Work request:
No pictures should be carried over. Output all other parts of the entries verbatim.

------ Entries shown ------

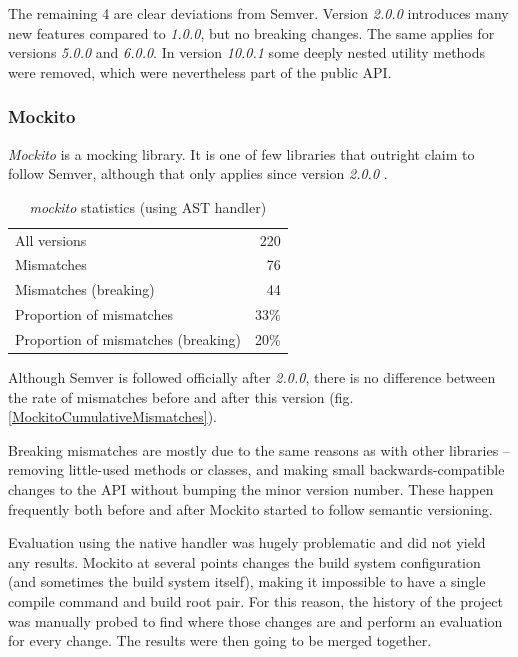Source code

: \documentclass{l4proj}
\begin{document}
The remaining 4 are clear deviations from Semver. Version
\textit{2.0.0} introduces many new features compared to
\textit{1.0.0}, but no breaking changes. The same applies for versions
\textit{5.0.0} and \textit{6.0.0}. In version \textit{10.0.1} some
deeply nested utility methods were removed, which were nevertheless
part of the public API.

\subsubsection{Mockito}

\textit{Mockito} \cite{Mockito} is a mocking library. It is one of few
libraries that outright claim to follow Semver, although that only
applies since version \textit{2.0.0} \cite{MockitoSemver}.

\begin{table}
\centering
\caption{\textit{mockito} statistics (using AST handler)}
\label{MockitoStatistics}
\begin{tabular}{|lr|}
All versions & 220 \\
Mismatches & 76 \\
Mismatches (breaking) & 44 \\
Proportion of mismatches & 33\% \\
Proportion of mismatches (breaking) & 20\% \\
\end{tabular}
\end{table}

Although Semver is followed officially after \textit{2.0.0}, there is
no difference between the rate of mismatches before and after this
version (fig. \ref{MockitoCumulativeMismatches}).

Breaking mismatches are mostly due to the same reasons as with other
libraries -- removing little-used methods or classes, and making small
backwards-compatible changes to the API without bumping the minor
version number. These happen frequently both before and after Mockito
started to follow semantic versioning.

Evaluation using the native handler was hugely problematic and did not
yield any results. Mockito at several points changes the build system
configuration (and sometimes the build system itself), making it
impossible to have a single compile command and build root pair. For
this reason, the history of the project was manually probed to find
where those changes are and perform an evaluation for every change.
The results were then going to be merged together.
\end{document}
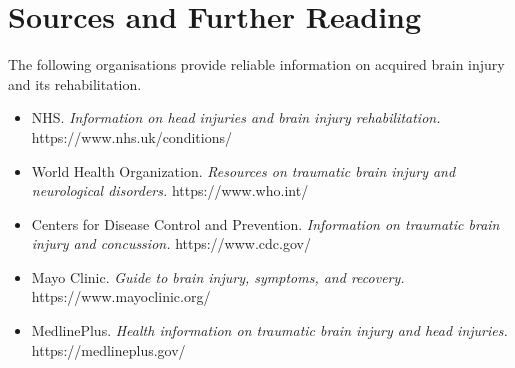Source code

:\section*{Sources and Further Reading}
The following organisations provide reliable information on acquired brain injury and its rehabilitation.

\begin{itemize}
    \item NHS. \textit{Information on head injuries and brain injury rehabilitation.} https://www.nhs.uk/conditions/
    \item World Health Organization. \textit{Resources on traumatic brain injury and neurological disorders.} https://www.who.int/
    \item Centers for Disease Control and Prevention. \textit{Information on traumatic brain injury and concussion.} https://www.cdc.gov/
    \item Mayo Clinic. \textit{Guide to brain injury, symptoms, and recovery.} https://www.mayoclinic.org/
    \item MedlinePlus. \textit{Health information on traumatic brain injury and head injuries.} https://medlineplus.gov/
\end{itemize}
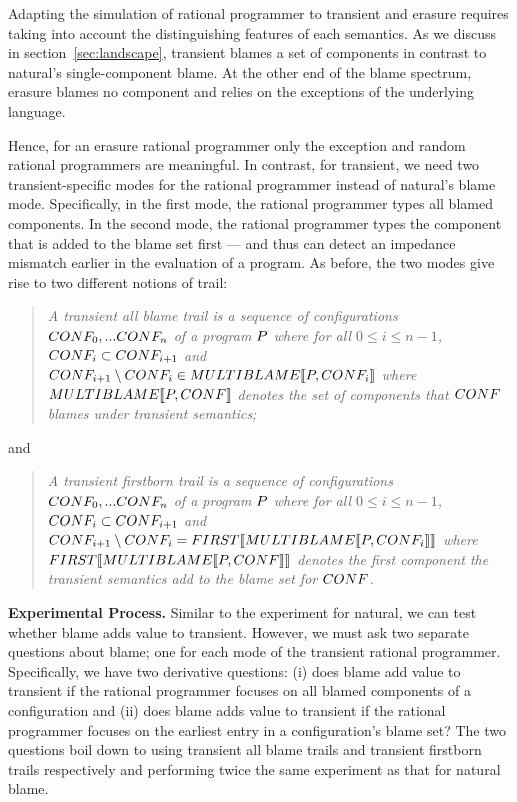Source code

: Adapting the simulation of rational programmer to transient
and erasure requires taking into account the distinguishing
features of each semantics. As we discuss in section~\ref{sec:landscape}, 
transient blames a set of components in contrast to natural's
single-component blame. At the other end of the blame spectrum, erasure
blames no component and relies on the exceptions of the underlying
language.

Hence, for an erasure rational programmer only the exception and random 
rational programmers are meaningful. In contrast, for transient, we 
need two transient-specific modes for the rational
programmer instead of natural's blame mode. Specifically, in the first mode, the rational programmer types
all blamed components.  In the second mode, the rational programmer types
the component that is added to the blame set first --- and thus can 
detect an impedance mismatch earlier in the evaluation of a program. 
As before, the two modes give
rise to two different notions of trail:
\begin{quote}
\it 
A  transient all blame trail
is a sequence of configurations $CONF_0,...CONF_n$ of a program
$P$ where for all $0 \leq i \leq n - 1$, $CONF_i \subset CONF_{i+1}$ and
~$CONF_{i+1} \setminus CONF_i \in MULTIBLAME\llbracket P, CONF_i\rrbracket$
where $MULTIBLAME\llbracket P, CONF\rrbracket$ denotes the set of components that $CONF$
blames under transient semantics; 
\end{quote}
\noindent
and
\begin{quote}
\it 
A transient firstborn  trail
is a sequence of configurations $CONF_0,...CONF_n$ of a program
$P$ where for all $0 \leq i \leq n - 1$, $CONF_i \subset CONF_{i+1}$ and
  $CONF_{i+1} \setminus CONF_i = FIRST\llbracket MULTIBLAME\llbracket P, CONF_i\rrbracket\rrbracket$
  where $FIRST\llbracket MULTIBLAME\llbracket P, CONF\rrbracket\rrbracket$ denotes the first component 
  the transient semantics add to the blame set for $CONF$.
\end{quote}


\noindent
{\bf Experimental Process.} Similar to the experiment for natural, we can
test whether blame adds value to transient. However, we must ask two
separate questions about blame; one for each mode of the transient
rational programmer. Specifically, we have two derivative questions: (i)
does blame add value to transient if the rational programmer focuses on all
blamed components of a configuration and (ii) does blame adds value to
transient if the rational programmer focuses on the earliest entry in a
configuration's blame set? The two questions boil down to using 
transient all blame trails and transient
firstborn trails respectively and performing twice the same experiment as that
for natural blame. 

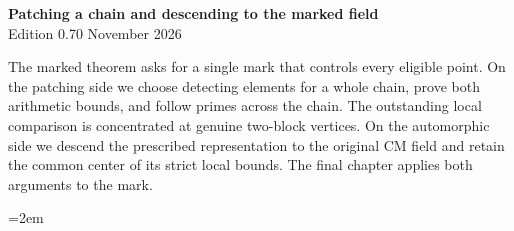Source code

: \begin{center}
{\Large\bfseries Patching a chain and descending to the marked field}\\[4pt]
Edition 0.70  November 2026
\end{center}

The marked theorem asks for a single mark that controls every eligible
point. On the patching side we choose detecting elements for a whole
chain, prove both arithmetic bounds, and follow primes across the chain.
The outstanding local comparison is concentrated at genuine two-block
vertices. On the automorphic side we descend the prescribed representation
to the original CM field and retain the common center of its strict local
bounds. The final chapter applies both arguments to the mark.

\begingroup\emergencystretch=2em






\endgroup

------

Solution to this exercise:
Source code

: \documentclass{l4proj}
\begin{document}
The remaining 4 are clear deviations from Semver. Version
\textit{2.0.0} introduces many new features compared to
\textit{1.0.0}, but no breaking changes. The same applies for versions
\textit{5.0.0} and \textit{6.0.0}. In version \textit{10.0.1} some
deeply nested utility methods were removed, which were nevertheless
part of the public API.

\subsubsection{Mockito}

\textit{Mockito} \cite{Mockito} is a mocking library. It is one of few
libraries that outright claim to follow Semver, although that only
applies since version \textit{2.0.0} \cite{MockitoSemver}.

\begin{table}
\centering
\caption{\textit{mockito} statistics (using AST handler)}
\label{MockitoStatistics}
\begin{tabular}{|lr|}
All versions & 220 \\
Mismatches & 76 \\
Mismatches (breaking) & 44 \\
Proportion of mismatches & 33\% \\
Proportion of mismatches (breaking) & 20\% \\
\end{tabular}
\end{table}

Although Semver is followed officially after \textit{2.0.0}, there is
no difference between the rate of mismatches before and after this
version (fig. \ref{MockitoCumulativeMismatches}).

Breaking mismatches are mostly due to the same reasons as with other
libraries -- removing little-used methods or classes, and making small
backwards-compatible changes to the API without bumping the minor
version number. These happen frequently both before and after Mockito
started to follow semantic versioning.

Evaluation using the native handler was hugely problematic and did not
yield any results. Mockito at several points changes the build system
configuration (and sometimes the build system itself), making it
impossible to have a single compile command and build root pair. For
this reason, the history of the project was manually probed to find
where those changes are and perform an evaluation for every change.
The results were then going to be merged together.
\end{document}
Source code

:\section*{Sources and Further Reading}
The following organisations provide reliable information on acquired brain injury and its rehabilitation.

\begin{itemize}
    \item NHS. \textit{Information on head injuries and brain injury rehabilitation.} https://www.nhs.uk/conditions/
    \item World Health Organization. \textit{Resources on traumatic brain injury and neurological disorders.} https://www.who.int/
    \item Centers for Disease Control and Prevention. \textit{Information on traumatic brain injury and concussion.} https://www.cdc.gov/
    \item Mayo Clinic. \textit{Guide to brain injury, symptoms, and recovery.} https://www.mayoclinic.org/
    \item MedlinePlus. \textit{Health information on traumatic brain injury and head injuries.} https://medlineplus.gov/
\end{itemize}
Source code

: Adapting the simulation of rational programmer to transient
and erasure requires taking into account the distinguishing
features of each semantics. As we discuss in section~\ref{sec:landscape}, 
transient blames a set of components in contrast to natural's
single-component blame. At the other end of the blame spectrum, erasure
blames no component and relies on the exceptions of the underlying
language.

Hence, for an erasure rational programmer only the exception and random 
rational programmers are meaningful. In contrast, for transient, we 
need two transient-specific modes for the rational
programmer instead of natural's blame mode. Specifically, in the first mode, the rational programmer types
all blamed components.  In the second mode, the rational programmer types
the component that is added to the blame set first --- and thus can 
detect an impedance mismatch earlier in the evaluation of a program. 
As before, the two modes give
rise to two different notions of trail:
\begin{quote}
\it 
A  transient all blame trail
is a sequence of configurations $CONF_0,...CONF_n$ of a program
$P$ where for all $0 \leq i \leq n - 1$, $CONF_i \subset CONF_{i+1}$ and
~$CONF_{i+1} \setminus CONF_i \in MULTIBLAME\llbracket P, CONF_i\rrbracket$
where $MULTIBLAME\llbracket P, CONF\rrbracket$ denotes the set of components that $CONF$
blames under transient semantics; 
\end{quote}
\noindent
and
\begin{quote}
\it 
A transient firstborn  trail
is a sequence of configurations $CONF_0,...CONF_n$ of a program
$P$ where for all $0 \leq i \leq n - 1$, $CONF_i \subset CONF_{i+1}$ and
  $CONF_{i+1} \setminus CONF_i = FIRST\llbracket MULTIBLAME\llbracket P, CONF_i\rrbracket\rrbracket$
  where $FIRST\llbracket MULTIBLAME\llbracket P, CONF\rrbracket\rrbracket$ denotes the first component 
  the transient semantics add to the blame set for $CONF$.
\end{quote}


\noindent
{\bf Experimental Process.} Similar to the experiment for natural, we can
test whether blame adds value to transient. However, we must ask two
separate questions about blame; one for each mode of the transient
rational programmer. Specifically, we have two derivative questions: (i)
does blame add value to transient if the rational programmer focuses on all
blamed components of a configuration and (ii) does blame adds value to
transient if the rational programmer focuses on the earliest entry in a
configuration's blame set? The two questions boil down to using 
transient all blame trails and transient
firstborn trails respectively and performing twice the same experiment as that
for natural blame. 

Source code

: \begin{center}
{\Large\bfseries Patching a chain and descending to the marked field}\\[4pt]
Edition 0.70  November 2026
\end{center}

The marked theorem asks for a single mark that controls every eligible
point. On the patching side we choose detecting elements for a whole
chain, prove both arithmetic bounds, and follow primes across the chain.
The outstanding local comparison is concentrated at genuine two-block
vertices. On the automorphic side we descend the prescribed representation
to the original CM field and retain the common center of its strict local
bounds. The final chapter applies both arguments to the mark.

\begingroup\emergencystretch=2em






\endgroup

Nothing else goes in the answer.